Las elecciones del pasado 8 de marzo dejan varias lecciones que deben ser examinadas con serenidad y con sentido institucional. El Congreso de la República seguirá siendo el escenario de discusión y decisión, pero también el espacio desde el cual se confrontará o acompañará el talante gubernamental que se instale a partir del 7 de agosto. En términos de votos, el oficialismo aparece como ganador numérico indiscutible de la jornada, seguido por el CD.
Según los primeros informativos, de los 103 escaños del Senado, (sin la vigencia de los de las FARC), la distribución aproximada sería la siguiente: 25 el Pacto Histórico, 17 el Centro Democrático, 13 el Partido Liberal, 11 la Alianza por Colombia, 11 el Partido Conservador, 9 La U, 6 Cambio Radical–Alma,5 Ahora Colombia, 3 Salvación Nacional, 2 la Circunscripción Indígena y 1 el candidato que resulte perdedor en la segunda vuelta presidencial.
En la Cámara de Representantes, cuyos 182 escaños completan el poder legislativo, la distribución preliminar mostraría un panorama igualmente fragmentado: Pacto Histórico 41, Centro Democrático 28, Partido Liberal 28, Partido Conservador 19, Partido de la U 12, Cambio Radical 10, Alianza Verde 7, Nuevo Liberalismo 3, Colombia Renaciente 3, ASI 3, Partido Demócrata 2, Creemos 2, Putumayo También es Colombia 1, La Fuerza 1, 16 curules de paz, representación indígena 1, afro 2, circunscripción internacional 1 y la correspondiente a la fórmula vicepresidencial derrotada.

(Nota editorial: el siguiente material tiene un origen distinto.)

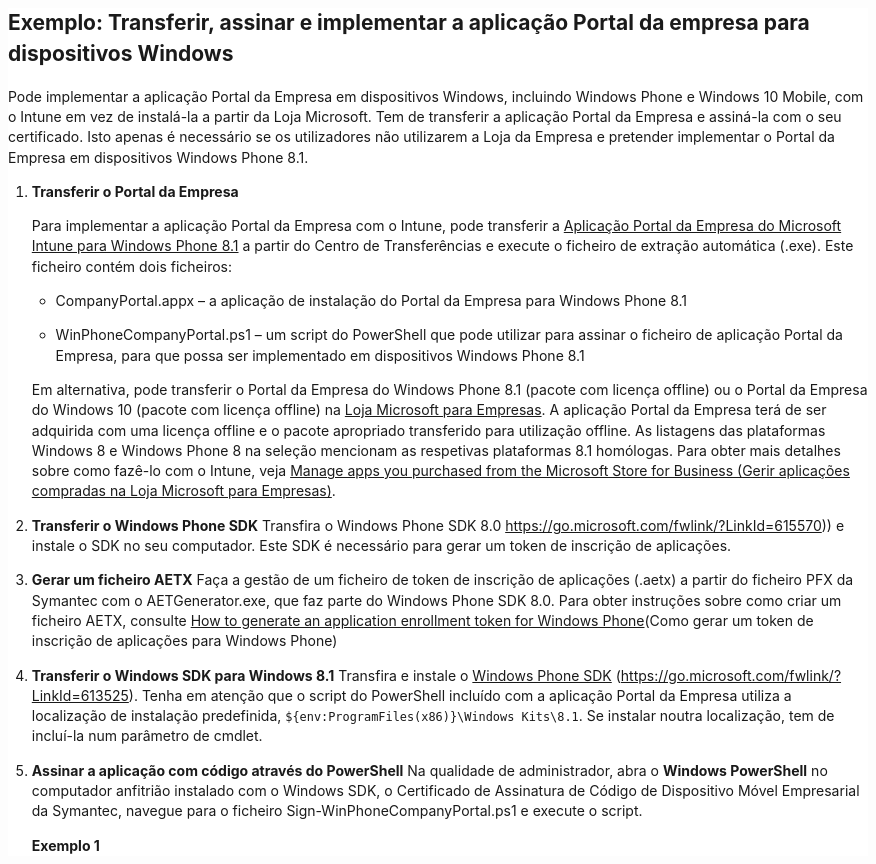 ## <a name="example-download-sign-and-deploy-the-company-portal-app-for-windows-devices"></a>Exemplo: Transferir, assinar e implementar a aplicação Portal da empresa para dispositivos Windows

Pode implementar a aplicação Portal da Empresa em dispositivos Windows, incluindo Windows Phone e Windows 10 Mobile, com o Intune em vez de instalá-la a partir da Loja Microsoft. Tem de transferir a aplicação Portal da Empresa e assiná-la com o seu certificado.  Isto apenas é necessário se os utilizadores não utilizarem a Loja da Empresa e pretender implementar o Portal da Empresa em dispositivos Windows Phone 8.1.


1.  **Transferir o Portal da Empresa**

    Para implementar a aplicação Portal da Empresa com o Intune, pode transferir a [Aplicação Portal da Empresa do Microsoft Intune para Windows Phone 8.1](https://go.microsoft.com/fwlink/?LinkId=615799) a partir do Centro de Transferências e execute o ficheiro de extração automática (.exe). Este ficheiro contém dois ficheiros:

    -   CompanyPortal.appx – a aplicação de instalação do Portal da Empresa para Windows Phone 8.1

    -   WinPhoneCompanyPortal.ps1 – um script do PowerShell que pode utilizar para assinar o ficheiro de aplicação Portal da Empresa, para que possa ser implementado em dispositivos Windows Phone 8.1

    Em alternativa, pode transferir o Portal da Empresa do Windows Phone 8.1 (pacote com licença offline) ou o Portal da Empresa do Windows 10 (pacote com licença offline) na [Loja Microsoft para Empresas](https://businessstore.microsoft.com/). A aplicação Portal da Empresa terá de ser adquirida com uma licença offline e o pacote apropriado transferido para utilização offline. As listagens das plataformas Windows 8 e Windows Phone 8 na seleção mencionam as respetivas plataformas 8.1 homólogas. Para obter mais detalhes sobre como fazê-lo com o Intune, veja [Manage apps you purchased from the Microsoft Store for Business (Gerir aplicações compradas na Loja Microsoft para Empresas)](windows-store-for-business.md).

2.  **Transferir o Windows Phone SDK** Transfira o Windows Phone SDK 8.0 https://go.microsoft.com/fwlink/?LinkId=615570)) e instale o SDK no seu computador. Este SDK é necessário para gerar um token de inscrição de aplicações.

3.  **Gerar um ficheiro AETX** Faça a gestão de um ficheiro de token de inscrição de aplicações (.aetx) a partir do ficheiro PFX da Symantec com o AETGenerator.exe, que faz parte do Windows Phone SDK 8.0. Para obter instruções sobre como criar um ficheiro AETX, consulte [How to generate an application enrollment token for Windows Phone](https://msdn.microsoft.com/library/windows/apps/jj735576.aspx)(Como gerar um token de inscrição de aplicações para Windows Phone)

4.  **Transferir o Windows SDK para Windows 8.1** Transfira e instale o [Windows Phone SDK](https://go.microsoft.com/fwlink/?LinkId=613525) (https://go.microsoft.com/fwlink/?LinkId=613525). Tenha em atenção que o script do PowerShell incluído com a aplicação Portal da Empresa utiliza a localização de instalação predefinida, `${env:ProgramFiles(x86)}\Windows Kits\8.1`. Se instalar noutra localização, tem de incluí-la num parâmetro de cmdlet.

5.  **Assinar a aplicação com código através do PowerShell** Na qualidade de administrador, abra o **Windows PowerShell** no computador anfitrião instalado com o Windows SDK, o Certificado de Assinatura de Código de Dispositivo Móvel Empresarial da Symantec, navegue para o ficheiro Sign-WinPhoneCompanyPortal.ps1 e execute o script.

    **Exemplo 1**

En esta conformación las alianzas serán inevitables. En el Senado, por ejemplo, el número mínimo para aprobar iniciativas es de 52 votos. Si bien el Pacto Histórico, con 25 curules, parte de una base significativa, necesitará socios políticos para sacar adelante sus proyectos. Algo similar podría decirse del Centro Democrático si articula posiciones con fuerzas afines como Salvación Nacional. En ambos casos, la construcción de mayorías dependerá de acuerdos puntuales y de la orientación que tome el próximo gobierno. No existe un frente dominante; por el contrario, las fuerzas aparecen relativamente equilibradas en su capacidad de buscar apoyos para sus propósitos. A ello se suma un problema persistente en la política que es la indisciplina partidista; con frecuencia las directrices de bancada son desconocidas por dirigentes que responden más a maquinarias electorales o a directorios improvisados. De allí surgen prácticas conocidas como las “operaciones avispa”, expresión popularizada por el presidente Alfonso López Michelsen para describir estrategias destinadas a captar votos por diversas vías, muchas de estas corruptas. En ese terreno florecen la compra de sufragios, el intercambio de favores burocráticos, los contratos, el “familiarismo” y la “mermelada”. Estas distorsiones generan incertidumbre sobre el rumbo institucional, cuando en el escenario también se discuten proyectos ideológicos que buscan modificar el modelo económico vigente, algunos de ellos inspirados en las tesis del llamado “socialismo del siglo XXI”, que plantean etapas iniciales de mayor estatismo y autoritarismo mediante una constituyente.
La tarea inmediata consiste en reacomodar las fuerzas dentro de la democracia. La elección de los legisladores ha dejado una fotografía política clara: Colombia atraviesa un momento de profundas tensiones sociales, fiscales y políticas. El país, igual como lo expresó en su momento el presidente Carlos Lleras Restrepo, se encuentra “descuadernado”. Sin embargo, también es evidente que el discurso del presidente Gustavo Petro encuentra eco en sectores amplios que se sienten históricamente olvidados en las políticas de desarrollo y bienestar. Son, como lo señalaba Alfonso López Caballero, los excluidos, “los ninguneados”, en expresión de Francia Márquez para referirse a quienes han sido marginados de las oportunidades. Comprender esa realidad social y política, será determinante para interpretar el rumbo de la Nación en los próximos años. Porque más allá de las cifras y las curules, lo que verdaderamente está en disputa no es solo el poder político inmediato, sino el modelo democrático que los ciudadanos desean construir con equidad, paz y trabajo.